Top of DATASET EXCERPTS

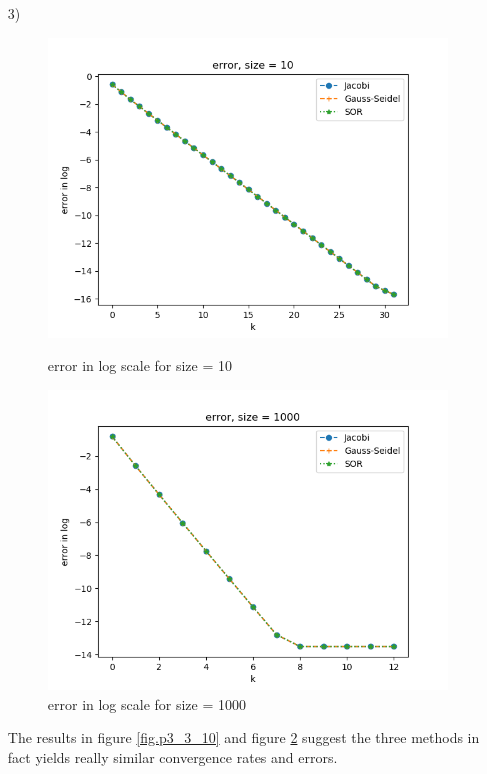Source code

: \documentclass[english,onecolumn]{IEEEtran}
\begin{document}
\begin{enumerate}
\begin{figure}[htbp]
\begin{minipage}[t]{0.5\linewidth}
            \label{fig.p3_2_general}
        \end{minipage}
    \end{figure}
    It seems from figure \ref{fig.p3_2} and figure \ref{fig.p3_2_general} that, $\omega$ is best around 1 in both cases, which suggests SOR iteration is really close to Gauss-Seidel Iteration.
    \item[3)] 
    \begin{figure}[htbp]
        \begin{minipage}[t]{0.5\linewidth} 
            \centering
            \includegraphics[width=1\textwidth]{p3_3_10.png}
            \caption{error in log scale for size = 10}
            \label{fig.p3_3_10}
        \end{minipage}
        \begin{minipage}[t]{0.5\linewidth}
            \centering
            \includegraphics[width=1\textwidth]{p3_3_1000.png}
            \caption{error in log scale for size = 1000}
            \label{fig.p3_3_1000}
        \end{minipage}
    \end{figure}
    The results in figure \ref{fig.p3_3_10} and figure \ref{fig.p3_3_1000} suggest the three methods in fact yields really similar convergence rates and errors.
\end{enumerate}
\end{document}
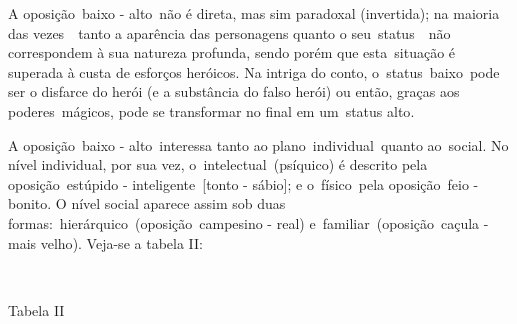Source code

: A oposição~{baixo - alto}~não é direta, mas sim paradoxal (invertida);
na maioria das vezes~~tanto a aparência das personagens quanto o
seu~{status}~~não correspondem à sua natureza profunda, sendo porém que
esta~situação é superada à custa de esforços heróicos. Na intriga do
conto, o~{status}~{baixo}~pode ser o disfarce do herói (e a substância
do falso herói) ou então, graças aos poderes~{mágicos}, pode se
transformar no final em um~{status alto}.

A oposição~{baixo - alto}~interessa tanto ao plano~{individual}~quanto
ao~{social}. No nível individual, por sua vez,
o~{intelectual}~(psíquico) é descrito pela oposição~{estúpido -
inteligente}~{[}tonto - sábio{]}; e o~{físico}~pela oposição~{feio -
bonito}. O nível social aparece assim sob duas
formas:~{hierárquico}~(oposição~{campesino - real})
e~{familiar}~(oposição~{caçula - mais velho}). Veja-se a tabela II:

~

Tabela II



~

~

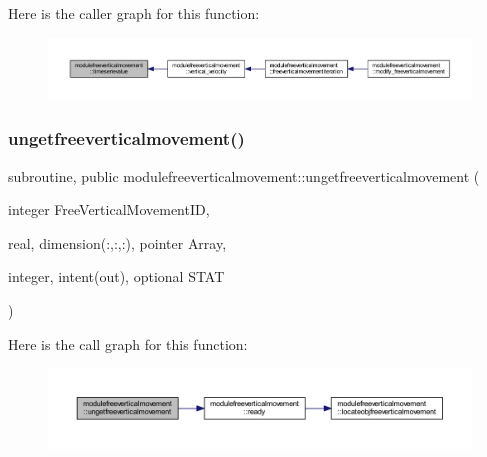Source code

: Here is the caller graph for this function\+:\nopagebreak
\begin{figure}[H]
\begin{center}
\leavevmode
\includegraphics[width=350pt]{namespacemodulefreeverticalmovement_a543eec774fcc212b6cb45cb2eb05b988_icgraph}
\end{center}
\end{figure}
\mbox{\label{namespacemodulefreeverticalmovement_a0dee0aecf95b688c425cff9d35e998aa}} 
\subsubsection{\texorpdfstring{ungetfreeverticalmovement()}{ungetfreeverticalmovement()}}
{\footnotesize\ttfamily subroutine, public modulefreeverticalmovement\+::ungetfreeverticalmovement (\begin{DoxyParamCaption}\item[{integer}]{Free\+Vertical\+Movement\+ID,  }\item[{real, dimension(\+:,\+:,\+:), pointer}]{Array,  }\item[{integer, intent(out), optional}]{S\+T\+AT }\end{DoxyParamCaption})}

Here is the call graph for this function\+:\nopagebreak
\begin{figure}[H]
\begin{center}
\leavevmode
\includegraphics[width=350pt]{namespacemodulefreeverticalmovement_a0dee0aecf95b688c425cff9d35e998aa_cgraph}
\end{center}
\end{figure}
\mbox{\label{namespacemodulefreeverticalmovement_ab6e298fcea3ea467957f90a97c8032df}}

Bottom of DATASET EXCERPTS

• _ASSIGNMENT_
Out of the records, collect only those lines that contain the string "social".

• _RESULT OF THIS EXERCISE_
ao~{social}. No nível individual, por sua vez,
bonito}. O nível social aparece assim sob duas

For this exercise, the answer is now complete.